# Define a way for a pipeline to be executed

- Need a way to define a set of instructions that would apply different functions. In this Example, all functions would come from a class 'MathOperators'. 
- The instructions are set inside a .yaml file, called pipeline.yaml. This file can be created in different ways, and edited using a text editor, here it is created using Python.

## Why use a .yaml file?

- Human-readable format: YAML is designed to be easily readable by humans, with a simple syntax and minimal punctuation. This makes it easy for developers, data engineers, and other stakeholders to understand and review the pipeline structure and flow at a glance.

- Separation of concerns: By describing the pipeline in a YAML file, you can separate the pipeline's structure and flow from the implementation details of the pipeline's steps. This allows you to modify the pipeline structure without changing the underlying code, promoting modularity and maintainability.

- Easier collaboration: Since the pipeline is described in a separate YAML file, multiple team members can work on different parts of the project simultaneously. For example, one team member can work on the pipeline's steps while another team member modifies the pipeline's structure in the YAML file.

- Flexibility and reusability: A YAML-based pipeline description can be easily reused or adapted for different projects or use cases. By changing the YAML file, you can create new pipelines or modify existing ones without rewriting the entire codebase.
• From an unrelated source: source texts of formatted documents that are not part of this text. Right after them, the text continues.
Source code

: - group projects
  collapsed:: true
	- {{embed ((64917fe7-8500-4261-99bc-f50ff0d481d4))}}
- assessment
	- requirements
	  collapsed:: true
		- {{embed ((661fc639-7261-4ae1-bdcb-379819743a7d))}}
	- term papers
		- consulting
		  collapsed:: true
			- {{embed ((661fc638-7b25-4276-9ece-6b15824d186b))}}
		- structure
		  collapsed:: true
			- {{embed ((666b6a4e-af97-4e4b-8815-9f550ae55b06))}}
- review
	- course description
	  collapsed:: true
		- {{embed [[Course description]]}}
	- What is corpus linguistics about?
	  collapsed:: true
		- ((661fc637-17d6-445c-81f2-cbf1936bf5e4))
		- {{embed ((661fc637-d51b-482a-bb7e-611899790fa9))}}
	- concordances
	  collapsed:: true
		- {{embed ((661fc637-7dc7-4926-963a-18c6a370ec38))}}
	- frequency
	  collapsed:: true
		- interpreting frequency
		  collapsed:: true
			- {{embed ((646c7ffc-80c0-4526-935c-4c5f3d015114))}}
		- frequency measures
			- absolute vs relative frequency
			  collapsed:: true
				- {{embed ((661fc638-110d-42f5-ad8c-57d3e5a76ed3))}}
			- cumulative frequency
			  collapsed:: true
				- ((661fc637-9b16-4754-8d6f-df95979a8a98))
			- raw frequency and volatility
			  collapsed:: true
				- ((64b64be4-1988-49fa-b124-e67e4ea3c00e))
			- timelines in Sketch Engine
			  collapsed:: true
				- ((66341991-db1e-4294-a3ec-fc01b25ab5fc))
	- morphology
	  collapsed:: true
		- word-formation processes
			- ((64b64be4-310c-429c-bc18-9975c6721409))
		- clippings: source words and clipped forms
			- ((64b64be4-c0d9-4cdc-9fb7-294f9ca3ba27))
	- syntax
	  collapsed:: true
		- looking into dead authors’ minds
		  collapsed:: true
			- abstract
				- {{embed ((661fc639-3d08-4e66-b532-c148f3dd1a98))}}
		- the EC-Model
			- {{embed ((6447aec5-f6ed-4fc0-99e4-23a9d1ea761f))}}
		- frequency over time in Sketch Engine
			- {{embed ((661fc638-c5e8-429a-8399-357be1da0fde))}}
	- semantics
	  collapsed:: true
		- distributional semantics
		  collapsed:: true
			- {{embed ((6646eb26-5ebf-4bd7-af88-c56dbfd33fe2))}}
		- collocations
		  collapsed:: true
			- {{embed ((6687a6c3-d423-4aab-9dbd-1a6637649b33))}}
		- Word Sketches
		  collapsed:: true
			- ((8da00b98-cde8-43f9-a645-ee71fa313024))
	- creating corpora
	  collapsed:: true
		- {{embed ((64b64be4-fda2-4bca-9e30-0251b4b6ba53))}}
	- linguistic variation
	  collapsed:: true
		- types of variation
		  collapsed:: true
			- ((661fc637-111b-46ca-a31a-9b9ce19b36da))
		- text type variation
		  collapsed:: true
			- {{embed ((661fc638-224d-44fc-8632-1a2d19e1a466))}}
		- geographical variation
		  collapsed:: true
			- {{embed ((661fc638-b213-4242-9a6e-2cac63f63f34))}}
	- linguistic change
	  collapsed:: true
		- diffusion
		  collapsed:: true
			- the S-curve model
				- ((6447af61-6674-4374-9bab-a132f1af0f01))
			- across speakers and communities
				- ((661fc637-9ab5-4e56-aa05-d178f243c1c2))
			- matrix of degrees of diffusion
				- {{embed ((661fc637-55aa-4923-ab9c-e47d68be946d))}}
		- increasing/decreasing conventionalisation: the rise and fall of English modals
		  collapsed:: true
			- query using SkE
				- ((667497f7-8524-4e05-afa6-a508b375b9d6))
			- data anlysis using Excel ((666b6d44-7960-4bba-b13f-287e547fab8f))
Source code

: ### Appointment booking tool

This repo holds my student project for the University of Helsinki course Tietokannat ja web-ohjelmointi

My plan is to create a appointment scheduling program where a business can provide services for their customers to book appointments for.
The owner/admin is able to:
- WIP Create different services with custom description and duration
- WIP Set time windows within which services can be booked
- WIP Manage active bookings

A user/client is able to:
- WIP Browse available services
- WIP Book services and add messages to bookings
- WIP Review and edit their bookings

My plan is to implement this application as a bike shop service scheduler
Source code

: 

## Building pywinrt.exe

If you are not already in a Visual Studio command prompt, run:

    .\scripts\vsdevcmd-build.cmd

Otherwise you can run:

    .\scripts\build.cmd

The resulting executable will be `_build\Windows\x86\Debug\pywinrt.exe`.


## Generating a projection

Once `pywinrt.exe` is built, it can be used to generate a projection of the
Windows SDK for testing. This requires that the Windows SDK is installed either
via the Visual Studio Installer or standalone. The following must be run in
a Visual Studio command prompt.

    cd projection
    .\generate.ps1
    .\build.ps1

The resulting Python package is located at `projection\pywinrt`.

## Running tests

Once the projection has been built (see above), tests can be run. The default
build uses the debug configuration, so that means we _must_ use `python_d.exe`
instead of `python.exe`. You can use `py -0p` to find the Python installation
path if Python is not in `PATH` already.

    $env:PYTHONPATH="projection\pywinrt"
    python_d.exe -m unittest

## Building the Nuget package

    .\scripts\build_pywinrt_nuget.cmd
- Easy integration with external tools: Many data processing tools and frameworks support YAML configuration files out of the box. By using a YAML file to describe your pipeline, you can easily integrate your pipeline with other tools and systems that work with YAML, such as workflow management systems (e.g., Apache Airflow) or infrastructure-as-code tools (e.g., Ansible).

- Cross-language compatibility: YAML is a language-independent data serialization format, so it can be used with a variety of programming languages. This makes it easier to use the same pipeline description across different languages or platforms, reducing the need for language-specific pipeline configurations.

In [1]:
import yaml

# Define a class:
class MathOperators:
    def add(self, x, y):
        return x + y

    def subtract(self, x, y):
        return x - y

    def multiply(self, x, y):
        return x * y
    
    
    
# Define the pipeline structure using a Python dictionary
pipeline_structure = {
    'pipeline': [
        'add',
        'subtract',
        'add',
        'subtract',
        'multiply'
    ]
}



# Write structure to a YAML file for easier manipulation... and all the above
with open('ex01_pipeline.yaml', 'w') as file:
    yaml.dump(pipeline_structure, file, default_flow_style=False)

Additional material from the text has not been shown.